BenchmarkΒΆ
The following table shows the result of a small benchmark comparing several Python ORM for importing the 10000+ terms of the ICD10 medical classifications (writing), and then for traversing all terms (reading).
All ORM used SQLite3. In addition, plain SQL is also shown for comparison.
Results:
Module | Writing | Reading | Database size | Lines of code | Inheritance |
---|---|---|---|---|---|
SQLAlchemy 1.0.13 | 23.91 seconds | 8.07 seconds | 962 560 bytes | 42 lines | single (?) |
SQLObjet 3.0.0 | 8.32 seconds | 2.43 seconds | 966 656 bytes | 35 lines | single |
Peewee 2.8.1 | 5.72 seconds | 2.31 seconds | 962 560 bytes | 35 lines | single (?) |
Pony 0.6.5 | 5.84 seconds | 0.67 seconds | 958 464 bytes | 35 lines | multiple (partial) |
ORMithorynque 0.1 | 1.81 seconds | 0.60 seconds | 1 110 016 bytes | 31 lines | multiple (full support) |
SQL (non-object) | 1.30 seconds | 0.27 seconds | 966 656 bytes | 45 lines | none |
(for numbers, the lower is always the better)
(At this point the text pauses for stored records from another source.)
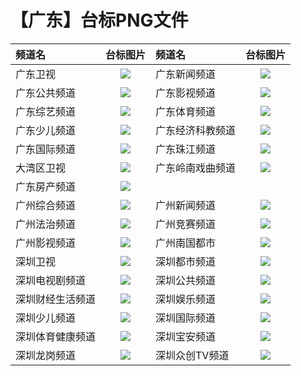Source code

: # 【广东】台标PNG文件
|频道名|台标图片|频道名|台标图片|
|:---|:---:|:---|:---:|
|广东卫视|<img src="https://raw.githubusercontent.com/wanglindl/TVlogo/main/img/Guangdong.png">|广东新闻频道|<img src="https://raw.githubusercontent.com/wanglindl/TVlogo/main/img/Guangdong1.png">|
|广东公共频道|<img src="https://raw.githubusercontent.com/wanglindl/TVlogo/main/img/Guangdong2.png">|广东影视频道|<img src="https://raw.githubusercontent.com/wanglindl/TVlogo/main/img/Guangdong3.png">|
|广东综艺频道|<img src="https://raw.githubusercontent.com/wanglindl/TVlogo/main/img/Guangdong4.png">|广东体育频道|<img src="https://raw.githubusercontent.com/wanglindl/TVlogo/main/img/Guangdong5.png">|
|广东少儿频道|<img src="https://raw.githubusercontent.com/wanglindl/TVlogo/main/img/Guangdong6.png">|广东经济科教频道|<img src="https://raw.githubusercontent.com/wanglindl/TVlogo/main/img/Guangdong7.png">|
|广东国际频道|<img src="https://raw.githubusercontent.com/wanglindl/TVlogo/main/img/Guangdong8.png">|广东珠江频道|<img src="https://raw.githubusercontent.com/wanglindl/TVlogo/main/img/Guangdong9.png">|
|大湾区卫视|<img src="https://raw.githubusercontent.com/wanglindl/TVlogo/main/img/Guangdong10.png">|广东岭南戏曲频道|<img src="https://raw.githubusercontent.com/wanglindl/TVlogo/main/img/Guangdong11.png">|
|广东房产频道|<img src="https://raw.githubusercontent.com/wanglindl/TVlogo/main/img/Guangdong12.png">|
|广州综合频道|<img src="https://raw.githubusercontent.com/wanglindl/TVlogo/main/img/Guangzhou1.png">|广州新闻频道|<img src="https://raw.githubusercontent.com/wanglindl/TVlogo/main/img/Guangzhou2.png">|
|广州法治频道|<img src="https://raw.githubusercontent.com/wanglindl/TVlogo/main/img/Guangzhou3.png">|广州竞赛频道|<img src="https://raw.githubusercontent.com/wanglindl/TVlogo/main/img/Guangzhou4.png">|
|广州影视频道|<img src="https://raw.githubusercontent.com/wanglindl/TVlogo/main/img/Guangzhou5.png">|广州南国都市|<img src="https://raw.githubusercontent.com/wanglindl/TVlogo/main/img/Guangzhou6.png">|
|深圳卫视|<img src="https://raw.githubusercontent.com/wanglindl/TVlogo/main/img/Shenzhen.png">|深圳都市频道|<img src="https://raw.githubusercontent.com/wanglindl/TVlogo/main/img/Shenzhen1.png">|
|深圳电视剧频道|<img src="https://raw.githubusercontent.com/wanglindl/TVlogo/main/img/Shenzhen2.png">|深圳公共频道|<img src="https://raw.githubusercontent.com/wanglindl/TVlogo/main/img/Shenzhen3.png">|
|深圳财经生活频道|<img src="https://raw.githubusercontent.com/wanglindl/TVlogo/main/img/Shenzhen4.png">|深圳娱乐频道|<img src="https://raw.githubusercontent.com/wanglindl/TVlogo/main/img/Shenzhen5.png">|
|深圳少儿频道|<img src="https://raw.githubusercontent.com/wanglindl/TVlogo/main/img/Shenzhen6.png">|深圳国际频道|<img src="https://raw.githubusercontent.com/wanglindl/TVlogo/main/img/Shenzhen7.png">|
|深圳体育健康频道|<img src="https://raw.githubusercontent.com/wanglindl/TVlogo/main/img/Shenzhen8.png">|深圳宝安频道|<img src="https://raw.githubusercontent.com/wanglindl/TVlogo/main/img/Shenzhen9.png">|
|深圳龙岗频道|<img src="https://raw.githubusercontent.com/wanglindl/TVlogo/main/img/Shenzhen8.png">|深圳众创TV频道|<img src="https://raw.githubusercontent.com/wanglindl/TVlogo/main/img/Shenzhen9.png">|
ORMithorynque beats all other ORM for speed. It also require fewer lines of code (mostly thanks to the automatic schema creation and update).
ORMithorynque databases are slighly bigger than with other ORM however; this result was expected because ORMithorynque requires an extra table for storing classname, due to multiple inheritance support.